(Data items)
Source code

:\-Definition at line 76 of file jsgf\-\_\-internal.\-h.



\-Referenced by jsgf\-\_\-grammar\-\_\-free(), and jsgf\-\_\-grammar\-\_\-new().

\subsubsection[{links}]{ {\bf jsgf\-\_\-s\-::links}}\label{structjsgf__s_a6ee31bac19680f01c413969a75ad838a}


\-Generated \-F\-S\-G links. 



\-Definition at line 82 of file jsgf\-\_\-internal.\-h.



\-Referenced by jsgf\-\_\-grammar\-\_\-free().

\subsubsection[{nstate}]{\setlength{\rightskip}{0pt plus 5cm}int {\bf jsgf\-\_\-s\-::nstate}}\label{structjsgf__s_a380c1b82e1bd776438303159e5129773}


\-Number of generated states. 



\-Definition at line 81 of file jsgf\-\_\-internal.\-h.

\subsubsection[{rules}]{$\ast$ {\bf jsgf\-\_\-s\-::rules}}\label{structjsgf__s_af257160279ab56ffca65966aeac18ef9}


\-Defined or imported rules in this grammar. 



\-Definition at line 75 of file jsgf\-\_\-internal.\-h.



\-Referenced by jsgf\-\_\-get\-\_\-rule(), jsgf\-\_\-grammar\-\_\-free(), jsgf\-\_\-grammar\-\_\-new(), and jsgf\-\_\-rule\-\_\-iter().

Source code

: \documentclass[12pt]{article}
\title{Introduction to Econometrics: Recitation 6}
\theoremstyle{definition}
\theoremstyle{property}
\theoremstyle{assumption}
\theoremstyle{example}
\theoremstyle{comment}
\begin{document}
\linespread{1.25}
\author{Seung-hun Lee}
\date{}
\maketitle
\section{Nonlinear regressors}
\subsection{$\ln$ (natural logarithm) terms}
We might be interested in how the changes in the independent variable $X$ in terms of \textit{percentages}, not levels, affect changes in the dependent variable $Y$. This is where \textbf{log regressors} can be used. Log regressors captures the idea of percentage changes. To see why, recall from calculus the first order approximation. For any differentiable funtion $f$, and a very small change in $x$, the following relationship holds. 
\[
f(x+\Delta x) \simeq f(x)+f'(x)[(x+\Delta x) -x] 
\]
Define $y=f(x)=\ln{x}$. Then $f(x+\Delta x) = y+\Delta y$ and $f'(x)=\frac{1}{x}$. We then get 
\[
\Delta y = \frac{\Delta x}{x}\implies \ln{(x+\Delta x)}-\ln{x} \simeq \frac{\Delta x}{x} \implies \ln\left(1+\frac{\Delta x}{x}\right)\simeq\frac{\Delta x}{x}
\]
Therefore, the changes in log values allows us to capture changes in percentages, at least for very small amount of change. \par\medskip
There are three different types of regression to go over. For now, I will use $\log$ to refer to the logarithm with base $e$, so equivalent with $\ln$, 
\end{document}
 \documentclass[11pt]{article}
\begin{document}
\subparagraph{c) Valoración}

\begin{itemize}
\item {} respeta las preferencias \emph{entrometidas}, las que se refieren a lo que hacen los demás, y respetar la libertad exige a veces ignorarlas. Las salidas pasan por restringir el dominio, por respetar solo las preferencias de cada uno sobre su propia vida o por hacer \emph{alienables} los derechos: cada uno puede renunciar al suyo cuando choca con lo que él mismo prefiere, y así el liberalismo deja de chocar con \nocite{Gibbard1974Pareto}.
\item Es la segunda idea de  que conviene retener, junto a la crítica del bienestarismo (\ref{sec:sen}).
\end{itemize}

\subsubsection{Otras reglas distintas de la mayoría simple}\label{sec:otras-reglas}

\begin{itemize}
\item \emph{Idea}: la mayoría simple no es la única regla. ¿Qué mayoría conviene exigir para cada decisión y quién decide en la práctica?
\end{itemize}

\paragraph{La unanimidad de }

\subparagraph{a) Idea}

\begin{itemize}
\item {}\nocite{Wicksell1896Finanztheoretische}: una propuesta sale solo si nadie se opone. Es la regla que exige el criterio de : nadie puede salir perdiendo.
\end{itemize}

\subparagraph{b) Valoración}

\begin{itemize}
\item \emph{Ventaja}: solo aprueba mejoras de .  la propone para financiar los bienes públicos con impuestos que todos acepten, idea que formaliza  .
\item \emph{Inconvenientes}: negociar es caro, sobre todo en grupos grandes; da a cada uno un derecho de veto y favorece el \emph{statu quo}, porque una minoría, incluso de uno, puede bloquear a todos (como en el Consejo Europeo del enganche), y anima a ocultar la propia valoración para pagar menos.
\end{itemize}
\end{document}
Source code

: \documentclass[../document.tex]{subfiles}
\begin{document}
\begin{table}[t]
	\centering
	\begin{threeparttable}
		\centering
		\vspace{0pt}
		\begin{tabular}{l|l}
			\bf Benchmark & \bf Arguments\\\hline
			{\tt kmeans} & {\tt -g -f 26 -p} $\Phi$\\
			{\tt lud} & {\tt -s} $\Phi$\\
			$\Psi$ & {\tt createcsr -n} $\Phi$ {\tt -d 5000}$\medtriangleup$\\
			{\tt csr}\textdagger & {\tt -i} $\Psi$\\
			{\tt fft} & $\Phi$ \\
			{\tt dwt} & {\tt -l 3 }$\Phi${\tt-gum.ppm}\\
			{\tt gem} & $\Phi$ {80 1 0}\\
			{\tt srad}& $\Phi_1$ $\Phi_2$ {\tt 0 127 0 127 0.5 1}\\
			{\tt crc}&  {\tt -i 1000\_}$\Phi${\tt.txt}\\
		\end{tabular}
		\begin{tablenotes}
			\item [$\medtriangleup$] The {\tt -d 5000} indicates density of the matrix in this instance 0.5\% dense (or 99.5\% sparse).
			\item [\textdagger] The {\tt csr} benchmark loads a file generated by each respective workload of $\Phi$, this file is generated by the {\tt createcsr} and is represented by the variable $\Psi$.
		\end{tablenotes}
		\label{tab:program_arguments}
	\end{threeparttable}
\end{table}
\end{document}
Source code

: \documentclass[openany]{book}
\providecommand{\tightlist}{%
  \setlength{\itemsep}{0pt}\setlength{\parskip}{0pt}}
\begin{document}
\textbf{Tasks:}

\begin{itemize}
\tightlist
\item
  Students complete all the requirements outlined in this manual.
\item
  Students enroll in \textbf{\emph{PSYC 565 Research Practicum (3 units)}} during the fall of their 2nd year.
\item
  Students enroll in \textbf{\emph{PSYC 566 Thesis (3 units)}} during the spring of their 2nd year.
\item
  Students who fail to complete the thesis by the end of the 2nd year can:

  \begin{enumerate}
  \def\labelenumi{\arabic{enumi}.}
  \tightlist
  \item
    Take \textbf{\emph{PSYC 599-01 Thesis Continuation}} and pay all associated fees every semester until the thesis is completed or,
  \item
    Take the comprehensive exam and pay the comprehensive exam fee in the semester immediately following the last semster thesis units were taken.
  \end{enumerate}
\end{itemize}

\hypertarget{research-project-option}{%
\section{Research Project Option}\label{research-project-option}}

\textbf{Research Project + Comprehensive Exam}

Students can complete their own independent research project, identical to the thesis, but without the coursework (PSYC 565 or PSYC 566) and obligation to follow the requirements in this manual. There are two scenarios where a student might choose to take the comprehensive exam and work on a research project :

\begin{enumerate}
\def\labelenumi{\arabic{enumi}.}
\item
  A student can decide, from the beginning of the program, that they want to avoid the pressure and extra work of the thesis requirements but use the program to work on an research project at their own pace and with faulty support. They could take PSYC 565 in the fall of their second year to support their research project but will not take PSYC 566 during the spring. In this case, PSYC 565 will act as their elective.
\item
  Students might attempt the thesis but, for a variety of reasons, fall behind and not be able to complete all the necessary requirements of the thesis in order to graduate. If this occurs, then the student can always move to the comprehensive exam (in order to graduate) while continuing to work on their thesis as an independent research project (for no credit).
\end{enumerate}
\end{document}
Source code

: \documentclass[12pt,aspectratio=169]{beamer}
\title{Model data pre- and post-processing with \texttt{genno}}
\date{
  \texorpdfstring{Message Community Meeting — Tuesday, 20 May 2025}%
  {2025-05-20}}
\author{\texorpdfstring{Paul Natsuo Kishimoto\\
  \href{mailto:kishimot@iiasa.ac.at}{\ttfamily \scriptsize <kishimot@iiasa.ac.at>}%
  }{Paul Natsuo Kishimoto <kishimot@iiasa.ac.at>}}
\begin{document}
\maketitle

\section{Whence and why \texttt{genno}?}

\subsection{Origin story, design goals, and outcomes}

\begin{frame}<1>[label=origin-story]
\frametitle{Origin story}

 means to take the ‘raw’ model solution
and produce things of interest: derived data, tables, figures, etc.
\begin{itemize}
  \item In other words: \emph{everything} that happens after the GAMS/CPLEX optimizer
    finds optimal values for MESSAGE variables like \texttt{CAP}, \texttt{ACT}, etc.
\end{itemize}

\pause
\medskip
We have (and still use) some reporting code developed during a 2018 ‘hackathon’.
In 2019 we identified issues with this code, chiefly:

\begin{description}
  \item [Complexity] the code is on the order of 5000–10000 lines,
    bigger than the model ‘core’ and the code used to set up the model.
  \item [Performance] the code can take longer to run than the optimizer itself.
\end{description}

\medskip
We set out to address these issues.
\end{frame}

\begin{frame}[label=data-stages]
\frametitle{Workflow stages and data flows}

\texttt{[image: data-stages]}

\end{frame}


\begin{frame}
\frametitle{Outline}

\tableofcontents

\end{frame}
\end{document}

■ **Description of the task**: Only lines with the word "frametitle" count here; copy every one from the records.

■ **Written answer**:
\frametitle{Origin story}
\frametitle{Workflow stages and data flows}
\frametitle{Outline}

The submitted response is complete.